AI Personal Learning
and practical guidance
Resource Recommendation 1

Simba: Knowledge management system for organizing documents, seamlessly integrated into any RAG system

General Introduction

Simba is a portable Knowledge Management System (KMS) designed to integrate seamlessly with any Retrieval Augmented Generation (RAG) system. Created by GitHub user GitHamza0206, the project provides an efficient knowledge management solution for a variety of application scenarios.Simba is designed with the goal of simplifying the knowledge management process and improving the accuracy and efficiency of information retrieval and generation. By integrating with the RAG system, Simba is able to provide powerful support in handling complex data and generating content.

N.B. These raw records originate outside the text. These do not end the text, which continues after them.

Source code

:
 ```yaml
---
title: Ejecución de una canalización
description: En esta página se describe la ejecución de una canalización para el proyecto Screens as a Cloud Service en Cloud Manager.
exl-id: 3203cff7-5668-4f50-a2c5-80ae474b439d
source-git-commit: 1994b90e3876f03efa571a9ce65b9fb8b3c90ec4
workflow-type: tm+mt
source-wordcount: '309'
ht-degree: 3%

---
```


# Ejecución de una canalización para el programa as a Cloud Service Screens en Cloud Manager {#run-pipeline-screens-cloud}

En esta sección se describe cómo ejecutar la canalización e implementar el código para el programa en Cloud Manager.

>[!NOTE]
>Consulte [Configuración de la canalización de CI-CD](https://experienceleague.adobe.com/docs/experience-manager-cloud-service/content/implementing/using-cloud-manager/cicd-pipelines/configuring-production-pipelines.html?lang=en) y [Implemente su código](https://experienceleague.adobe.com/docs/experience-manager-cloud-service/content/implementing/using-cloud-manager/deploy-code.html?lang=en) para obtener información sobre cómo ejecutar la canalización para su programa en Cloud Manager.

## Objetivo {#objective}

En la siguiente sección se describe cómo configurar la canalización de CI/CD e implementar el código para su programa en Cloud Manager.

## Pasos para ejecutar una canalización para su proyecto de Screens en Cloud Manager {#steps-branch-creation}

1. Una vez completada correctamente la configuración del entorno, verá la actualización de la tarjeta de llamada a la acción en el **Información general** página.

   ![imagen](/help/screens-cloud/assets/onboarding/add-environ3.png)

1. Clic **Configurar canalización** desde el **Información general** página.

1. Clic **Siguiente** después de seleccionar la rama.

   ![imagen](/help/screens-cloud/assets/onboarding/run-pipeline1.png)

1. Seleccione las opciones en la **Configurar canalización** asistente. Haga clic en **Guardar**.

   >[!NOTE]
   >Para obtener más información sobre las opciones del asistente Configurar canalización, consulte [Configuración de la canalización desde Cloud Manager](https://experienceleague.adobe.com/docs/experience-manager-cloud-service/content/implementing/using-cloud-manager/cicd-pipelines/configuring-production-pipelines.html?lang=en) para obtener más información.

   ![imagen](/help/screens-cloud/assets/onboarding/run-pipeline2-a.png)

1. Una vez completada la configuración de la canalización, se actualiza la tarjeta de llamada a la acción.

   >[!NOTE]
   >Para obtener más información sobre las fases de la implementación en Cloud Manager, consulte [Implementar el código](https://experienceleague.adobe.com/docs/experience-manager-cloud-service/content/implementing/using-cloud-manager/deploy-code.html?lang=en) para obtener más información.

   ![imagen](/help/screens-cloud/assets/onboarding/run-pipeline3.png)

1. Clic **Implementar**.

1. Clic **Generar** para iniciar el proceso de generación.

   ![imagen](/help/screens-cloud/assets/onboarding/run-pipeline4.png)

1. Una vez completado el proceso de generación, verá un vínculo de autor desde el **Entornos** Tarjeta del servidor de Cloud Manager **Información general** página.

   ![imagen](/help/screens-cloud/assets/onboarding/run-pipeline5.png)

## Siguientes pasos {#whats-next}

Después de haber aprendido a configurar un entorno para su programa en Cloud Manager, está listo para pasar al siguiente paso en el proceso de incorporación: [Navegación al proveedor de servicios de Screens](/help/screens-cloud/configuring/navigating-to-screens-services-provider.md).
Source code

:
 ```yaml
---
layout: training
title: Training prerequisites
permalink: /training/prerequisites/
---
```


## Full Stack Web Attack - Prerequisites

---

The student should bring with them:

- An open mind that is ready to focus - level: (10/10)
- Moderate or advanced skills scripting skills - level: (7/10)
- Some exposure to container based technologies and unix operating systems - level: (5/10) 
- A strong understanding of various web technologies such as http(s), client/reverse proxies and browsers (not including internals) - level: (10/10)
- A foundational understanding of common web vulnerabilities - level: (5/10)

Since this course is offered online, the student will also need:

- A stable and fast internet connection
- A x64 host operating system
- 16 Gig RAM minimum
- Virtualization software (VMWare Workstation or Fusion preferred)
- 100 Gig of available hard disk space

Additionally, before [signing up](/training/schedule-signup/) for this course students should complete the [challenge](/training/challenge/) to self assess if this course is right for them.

Simba: Knowledge management system for organizing documents, seamlessly integrated into any RAG system-1


 

Simba: Knowledge management system for organizing documents, seamlessly integrated into any RAG system-1

 

Function List

  • knowledge management: Provide comprehensive knowledge management features that support storage, categorization and retrieval of knowledge.
  • RAG Systems Integration: Seamless integration with the retrieval enhancement generation system to improve the accuracy of information generation.
  • portability: Designed as a portable system that is easy to deploy and use.
  • open source project: As an open source project, users can freely access the source code and customize it.
  • Efficient retrieval: Optimized information retrieval to quickly find the knowledge you need.
  • user-friendly interface: Provides an intuitive user interface to simplify the operation process.

 

Using Help

Installation process

  1. clone warehouse: First, clone the Simba project's GitHub repository using the Git command.
   git clone https://github.com/GitHamza0206/simba.git
  1. Installation of dependencies: Go to the project directory and install the required dependency packages.
   cd simba

local development

  1. back-end configuration::
    • Go to the back-end catalog:
     cd backend
    
    • Ensure that Redis is installed in your operating system:
     redis-server
    
    • Setting environment variables:
     cp .env.example .env
    

    Then edit the .env file and fill in your values:

     OPENAI_API_KEY=""
    LANGCHAIN_TRACING_V2= #(optional - for langsmith tracing)
    LANGCHAIN_API_KEY="" #(optional - for langsmith tracing)
    REDIS_HOST=redis
    CELERY_BROKER_URL=redis://redis:6379/0
    CELERY_RESULT_BACKEND=redis://redis:6379/1
    
    • Install the dependencies:
     poetry install
    poetry shell
    

    Or on Mac/Linux:

     source .venv/bin/activate
    

    On Windows:

     .venv\Scripts\activate
    
    • Run the back-end service:
     python main.py
    

    Or use auto-reloading:

     uvicorn main:app --reload
    

    Then navigate tohttp://0.0.0.0:8000/docsAccess to the Swagger UI (optional).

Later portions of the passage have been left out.